A lot of people seem to think that humans have weak stomachs.We hear that wolves can eat things that have been dead for weeks and go "ooooh." This gasp of awedoes not take into account the sheer variety of things that humans can eat. Chocolate is poisonous to most other animals, for example.

Well, guess what? We can eat things that are rotten. We just call it "fermented." We don't just eat rotten things - we eat rotten art! Cheese and wine are fine examples. There are some that sound far less savory, however...



Kiviak is a Christmas, wedding, and birthday dish from Greenland. From this alone, one can tell that 1. this will not be "normal" meat and 2. it is definitely cuisine. It is eaten by Inuit peoples around the Greenland area in the wintertime.

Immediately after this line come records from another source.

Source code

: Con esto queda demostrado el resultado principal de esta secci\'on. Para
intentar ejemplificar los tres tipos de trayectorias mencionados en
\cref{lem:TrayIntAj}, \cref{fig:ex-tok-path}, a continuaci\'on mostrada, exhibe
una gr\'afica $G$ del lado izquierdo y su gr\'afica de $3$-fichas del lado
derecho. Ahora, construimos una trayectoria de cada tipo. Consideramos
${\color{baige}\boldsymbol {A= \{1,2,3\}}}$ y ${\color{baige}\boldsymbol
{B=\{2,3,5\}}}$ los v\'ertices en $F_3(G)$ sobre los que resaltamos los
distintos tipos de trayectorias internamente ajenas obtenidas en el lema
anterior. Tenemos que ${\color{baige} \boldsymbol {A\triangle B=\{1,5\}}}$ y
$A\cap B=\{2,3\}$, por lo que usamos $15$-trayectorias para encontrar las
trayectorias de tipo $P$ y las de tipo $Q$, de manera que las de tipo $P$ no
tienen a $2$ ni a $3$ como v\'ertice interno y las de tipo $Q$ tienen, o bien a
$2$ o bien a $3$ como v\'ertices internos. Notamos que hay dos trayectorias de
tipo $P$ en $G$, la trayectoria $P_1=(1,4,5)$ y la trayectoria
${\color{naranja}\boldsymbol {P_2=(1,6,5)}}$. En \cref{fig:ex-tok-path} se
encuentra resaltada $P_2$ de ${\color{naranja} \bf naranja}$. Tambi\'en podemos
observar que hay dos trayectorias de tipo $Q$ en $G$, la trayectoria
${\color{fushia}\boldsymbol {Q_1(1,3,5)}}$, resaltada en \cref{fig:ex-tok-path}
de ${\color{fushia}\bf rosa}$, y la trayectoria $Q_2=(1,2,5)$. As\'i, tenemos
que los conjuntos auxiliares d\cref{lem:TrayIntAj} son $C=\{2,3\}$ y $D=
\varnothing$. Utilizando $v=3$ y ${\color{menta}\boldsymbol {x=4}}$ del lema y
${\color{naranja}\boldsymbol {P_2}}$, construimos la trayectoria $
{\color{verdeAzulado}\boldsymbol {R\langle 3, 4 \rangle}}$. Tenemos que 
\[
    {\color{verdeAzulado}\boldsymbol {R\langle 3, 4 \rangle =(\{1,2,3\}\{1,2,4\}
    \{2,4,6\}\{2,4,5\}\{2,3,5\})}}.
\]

Hoo boy is it special, too.

Kiviak has a simple, yet somehow utterly disturbing recipe: 1. Skin a seal;  2. catch 400-500 auks and sew them into the skin of said seal;  3. wait several months, then remove the seal from the rock you hid it under. Yes, that's what kiviak is: auks stuffed in a seal skin, hidden under a rock for a looong time. I've gotta wonder who first went "hey, let's put birds in a seal carcass for seven months and see what happens!", but that's the tip of the iceberg when it comes to kiviak.



The other nasty part is how you eat the auks: bite off the heads and suck out the guts. The innards have, by this point, been liquefied into a tart pulp that can easily be slurped. It supposedly reeks just as much as some types of cheese, but luckily, tastes pretty good, too. After taking birds out of a dead seal, it's hard to get any nastier, so we're glad there's a silver lining to the seal skin.

People have been doing fermented cuisine like this for a looong time. There are whole catalogues of fermented foods, many of which smell awful. It's a method of preserving food, which is always nice to develop. Given the choice between this and lutefisk for preservation, well...kiviak is all-natural.

P.S.- This entry has been brought to you by Moyashimon, the unholy master of all things fermented.